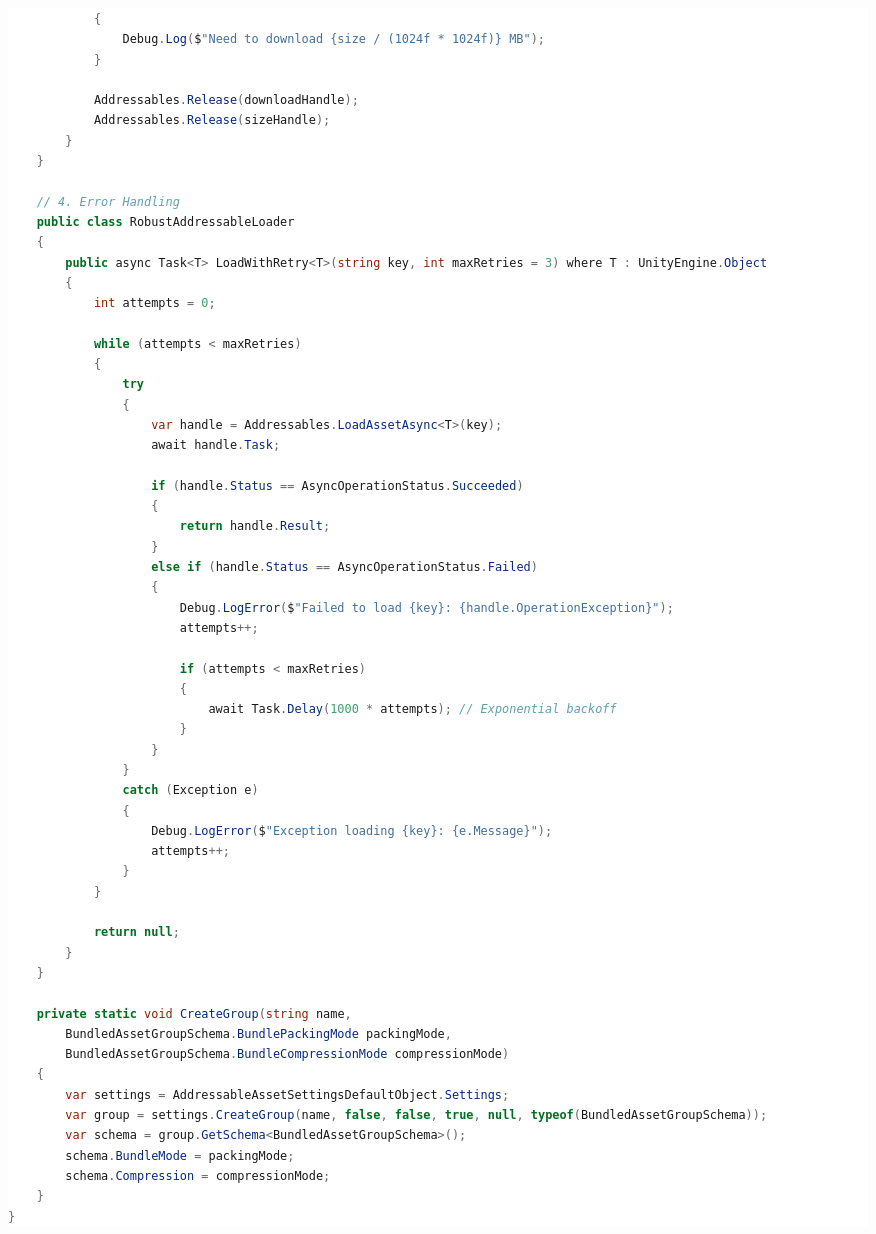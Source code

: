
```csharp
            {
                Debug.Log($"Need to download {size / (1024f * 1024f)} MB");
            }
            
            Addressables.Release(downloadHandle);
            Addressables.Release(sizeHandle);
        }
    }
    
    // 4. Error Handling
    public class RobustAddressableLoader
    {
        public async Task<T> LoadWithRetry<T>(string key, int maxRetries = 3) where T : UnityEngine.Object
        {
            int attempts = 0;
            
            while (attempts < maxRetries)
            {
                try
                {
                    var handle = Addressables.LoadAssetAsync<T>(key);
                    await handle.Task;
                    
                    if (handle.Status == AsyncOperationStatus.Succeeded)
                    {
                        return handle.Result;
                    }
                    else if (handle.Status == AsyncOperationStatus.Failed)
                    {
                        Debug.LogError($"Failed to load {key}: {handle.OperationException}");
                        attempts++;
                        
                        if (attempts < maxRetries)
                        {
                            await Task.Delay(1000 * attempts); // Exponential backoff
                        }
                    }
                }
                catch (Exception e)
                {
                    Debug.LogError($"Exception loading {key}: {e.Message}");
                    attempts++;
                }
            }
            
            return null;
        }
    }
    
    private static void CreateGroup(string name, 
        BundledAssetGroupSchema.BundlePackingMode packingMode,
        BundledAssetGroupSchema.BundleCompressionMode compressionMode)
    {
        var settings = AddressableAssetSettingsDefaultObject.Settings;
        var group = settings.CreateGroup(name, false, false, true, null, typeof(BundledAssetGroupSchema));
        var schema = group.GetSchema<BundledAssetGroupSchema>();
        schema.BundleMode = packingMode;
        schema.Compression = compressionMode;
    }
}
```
----
▸ **ACTIVITY**: The output is the records exactly as they read, with no pictures in it.

▸ **OUTPUT BELOW**:
Source code

:
```csharp
            {
                Debug.Log($"Need to download {size / (1024f * 1024f)} MB");
            }
            
            Addressables.Release(downloadHandle);
            Addressables.Release(sizeHandle);
        }
    }
    
    // 4. Error Handling
    public class RobustAddressableLoader
    {
        public async Task<T> LoadWithRetry<T>(string key, int maxRetries = 3) where T : UnityEngine.Object
        {
            int attempts = 0;
            
            while (attempts < maxRetries)
            {
                try
                {
                    var handle = Addressables.LoadAssetAsync<T>(key);
                    await handle.Task;
                    
                    if (handle.Status == AsyncOperationStatus.Succeeded)
                    {
                        return handle.Result;
                    }
                    else if (handle.Status == AsyncOperationStatus.Failed)
                    {
                        Debug.LogError($"Failed to load {key}: {handle.OperationException}");
                        attempts++;
                        
                        if (attempts < maxRetries)
                        {
                            await Task.Delay(1000 * attempts); // Exponential backoff
                        }
                    }
                }
                catch (Exception e)
                {
                    Debug.LogError($"Exception loading {key}: {e.Message}");
                    attempts++;
                }
            }
            
            return null;
        }
    }
    
    private static void CreateGroup(string name, 
        BundledAssetGroupSchema.BundlePackingMode packingMode,
        BundledAssetGroupSchema.BundleCompressionMode compressionMode)
    {
        var settings = AddressableAssetSettingsDefaultObject.Settings;
        var group = settings.CreateGroup(name, false, false, true, null, typeof(BundledAssetGroupSchema));
        var schema = group.GetSchema<BundledAssetGroupSchema>();
        schema.BundleMode = packingMode;
        schema.Compression = compressionMode;
    }
}
```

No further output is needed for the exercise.